On Thu, Mar 17, 2016 at 02:54:49PM +0100, Arturo Filastò wrote:
So I looked a bit into this matter and it seems like the root of the problem is actually in ooni-probe:
The problem is this function here: https://github.com/TheTorProject/ooni-probe/blob/master/ooni/otime.py#L87
that is called with the result of time.time(). Since time.time() should return a seconds since UTC Epoch, the result of then converting it again with utcfromtimestamp() leads it to actually being converted back into the local timezone of the probe.
This issue seems like something much harder to fix in historical data, but I am going to include a fix for this in versions 1.4.0 of ooni-probe together with the rest of the JSON data format changes.

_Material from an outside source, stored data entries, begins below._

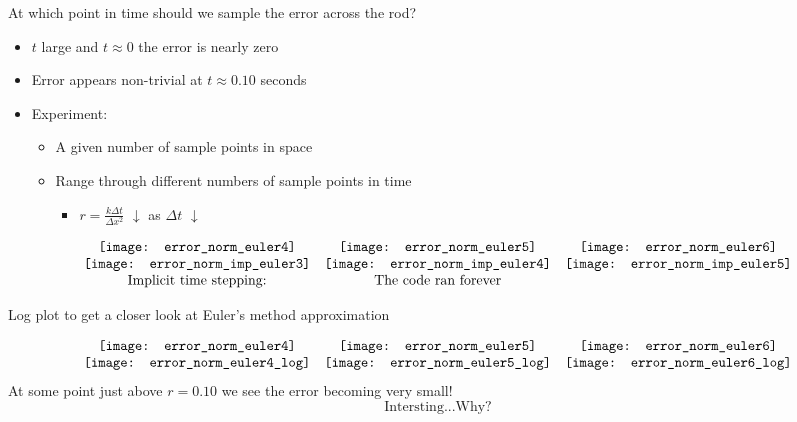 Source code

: \documentclass[compress]{beamer}
\begin{document}
\begin{frame}
At which point in time should we sample the error across the rod?
\begin{itemize}
\item $t$ large and $t\approx 0$ the error is nearly zero
\item Error appears non-trivial at $t\approx 0.10$ seconds
\item Experiment:
\begin{itemize}
\item A given number of sample points in space
\item Range through different numbers of sample points in time
\begin{itemize}
\item $r=\frac{k\Delta t}{\Delta x^2}$ $\downarrow$ \hspace{.1in} as $\Delta t$ $\downarrow$
\end{itemize}
\end{itemize}
\end{itemize}
\end{frame}


\begin{frame}
\[
\begin{array}{c c c}
\texttt{[image: error\_norm\_euler4]} 	&	\texttt{[image: error\_norm\_euler5]}	&	\texttt{[image: error\_norm\_euler6]}		\\
\texttt{[image: error\_norm\_imp\_euler3]} 	&	\texttt{[image: error\_norm\_imp\_euler4]}	&	\texttt{[image: error\_norm\_imp\_euler5]}			\\
\text{Implicit time stepping:}		&	\text{The code ran forever}		&	
\end{array}
\]
\end{frame}

\begin{frame}
\begin{center}
Log plot to get a closer look at Euler's method approximation
\end{center}
\[
\begin{array}{c c c}
\texttt{[image: error\_norm\_euler4]} 	&	\texttt{[image: error\_norm\_euler5]}	&	\texttt{[image: error\_norm\_euler6]}		\\
\texttt{[image: error\_norm\_euler4\_log]}		&	\texttt{[image: error\_norm\_euler5\_log]}		&	\texttt{[image: error\_norm\_euler6\_log]}	
\end{array}
\]
At some point just above $r=0.10$ we see the error becoming very small!
\[
\text{Intersting...Why?}
\]
\end{frame}
\end{document}
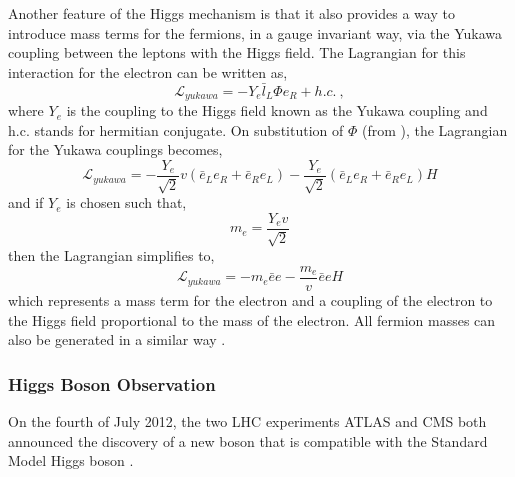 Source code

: Another feature of the Higgs mechanism is that it also provides a way to
introduce mass terms for the fermions, in a gauge invariant way, via the Yukawa
coupling between the leptons with the Higgs field. The Lagrangian for this
interaction for the electron can be written as, 
\begin{equation}
\mathcal{L}_{yukawa} = -Y_{e}\bar{l}_L\Phi e_R + h.c. \ ,
\end{equation}
where $Y_{e}$ is the coupling to the Higgs field known as the Yukawa coupling
and h.c. stands for hermitian conjugate. On substitution of $\Phi$ (from
), the Lagrangian for the Yukawa couplings becomes,
\begin{equation}
\mathcal{L}_{yukawa} = 
-\frac{Y_{e}}{\sqrt{2}} v
(\bar{e}_L e_R + \bar{e}_R e_L)
-\frac{Y_{e}}{\sqrt{2}}
(\bar{e}_L e_R + \bar{e}_R e_L)H
\end{equation}
and if $Y_e$ is chosen such that,
\begin{equation}
m_{e} = \frac{Y_{e}v}{\sqrt{2}}
\end{equation}
then the Lagrangian simplifies to,
\begin{equation}
\mathcal{L}_{yukawa} = 
- m_e \bar{e}e
- \frac{m_e}{v} \bar{e}e H
\end{equation}
which represents a mass term for the electron and a coupling of the electron to
the Higgs field proportional to the mass of the electron.
All fermion masses can also be generated in a similar way \cite{halzen1984quarks,ral}.

\subsubsection{Higgs Boson Observation}
On the fourth of July 2012, the two LHC experiments ATLAS and CMS both announced
the discovery of a new boson that is compatible with the Standard Model Higgs
boson \cite{aad2012observation,chatrchyan2012observation}.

Thank you for checking it out. I agree that the past historical timestamps are probably not easily recoverable. I will keep parsing the timestamps as if they are UTC.
I don't understand your explanation that "utcfromtimestamp() leads it to actually being converted back into the local timezone." That's what I would expect of fromtimestamp, not utcfromtimestamp. Consider these:
# fromtimestamp gives different values according to TZ: $ TZ=America/Denver python -c 'import datetime; print str(datetime.datetime.fromtimestamp(1458239719))' 2016-03-17 12:35:19 $ TZ=Europe/Rome python -c 'import datetime; print str(datetime.datetime.fromtimestamp(1458239719))' 2016-03-17 19:35:19 $ TZ=UTC python -c 'import datetime; print str(datetime.datetime.fromtimestamp(1458239719))' 2016-03-17 18:35:19
# utcfromtimestamp gives the same value regardless of TZ: $ TZ=America/Denver python -c 'import datetime; print str(datetime.datetime.utcfromtimestamp(1458239719))' 2016-03-17 18:35:19 $ TZ=Europe/Rome python -c 'import datetime; print str(datetime.datetime.utcfromtimestamp(1458239719))' 2016-03-17 18:35:19 $ TZ=UTC python -c 'import datetime; print str(datetime.datetime.utcfromtimestamp(1458239719))' 2016-03-17 18:35:19
However what you did with defining a UTC tzinfo is probably equivalent. I still think there should not be calls to fromtimestamp without a tzinfo, otherwise the output will differ depending on the time zone it is run in.